The Cost Inflation Index helps adjust the purchase price of assets for inflation, making capital gains tax calculation more accurate in India. It adjusts the purchase price of long-term assets to account for inflation, which ensures fair taxation.

This means you are taxed only on the real gain, not on the inflated amount. Using cost indexation can lower your taxable income from asset sales, especially when the asset is held for many years. It helps you manage taxes more efficiently and make informed financial decisions.

Common Questions

  1. What is Base Year in Cost Inflation Index?

    It is the year from which indexation begins to adjust the purchase price of assets for inflation.
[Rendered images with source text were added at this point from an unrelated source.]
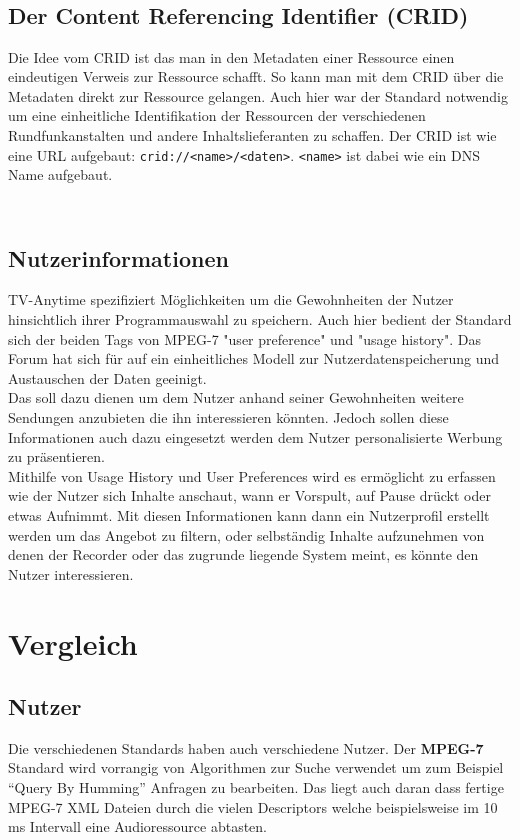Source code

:  \subsection{\\Der Content Referencing Identifier (CRID)\\}
Die Idee vom CRID ist das man in den Metadaten einer Ressource einen eindeutigen Verweis zur Ressource schafft. So kann man mit dem CRID über die Metadaten direkt zur Ressource gelangen. Auch hier war der Standard notwendig um eine einheitliche Identifikation der Ressourcen der verschiedenen Rundfunkanstalten und andere Inhaltslieferanten zu schaffen. Der CRID ist wie eine URL aufgebaut: \texttt{crid://<name>/<daten>}. \texttt{<name>} ist dabei wie ein DNS Name aufgebaut.
\subsection{\\Nutzerinformationen\\} 
TV-Anytime spezifiziert Möglichkeiten um die Gewohnheiten der Nutzer hinsichtlich ihrer Programmauswahl zu speichern. Auch hier bedient der Standard sich der beiden Tags von MPEG-7 "user preference" und "usage history". Das Forum hat sich für auf ein einheitliches Modell zur Nutzerdatenspeicherung und Austauschen der Daten geeinigt.\\Das soll dazu dienen um dem Nutzer anhand seiner Gewohnheiten weitere Sendungen anzubieten die ihn interessieren könnten. Jedoch sollen diese Informationen auch dazu eingesetzt werden dem Nutzer personalisierte Werbung zu präsentieren.\\
Mithilfe von Usage History und User Preferences wird es ermöglicht zu erfassen wie der Nutzer sich Inhalte anschaut, wann er Vorspult, auf Pause drückt oder etwas Aufnimmt. Mit diesen Informationen kann dann ein Nutzerprofil erstellt werden um das Angebot zu filtern, oder selbständig Inhalte aufzunehmen von denen der Recorder oder das zugrunde liegende System meint, es könnte den Nutzer interessieren.
	\newpage
	\section{Vergleich}
	\subsection{Nutzer}
	Die verschiedenen Standards haben auch verschiedene Nutzer. Der \textbf{MPEG-7} Standard wird vorrangig von Algorithmen zur Suche verwendet um zum Beispiel \enquote{Query By Humming} Anfragen zu bearbeiten. Das liegt auch daran dass fertige MPEG-7 XML Dateien durch die vielen Descriptors welche beispielsweise im 10 ms Intervall eine Audioressource abtasten.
  2. Who releases the cost inflation index?

    The CBDT under the Ministry of Finance releases the cost inflation index annually.

  3. What is the difference between CPI and CII Index?

    Consumer Price Index (CPI) tracks retail inflation, while Cost Inflation Index (CII) adjusts asset costs for tax purposes.

  4. hat is the indexation cost?

    It is the inflation-adjusted purchase price used to calculate long-term capital gains.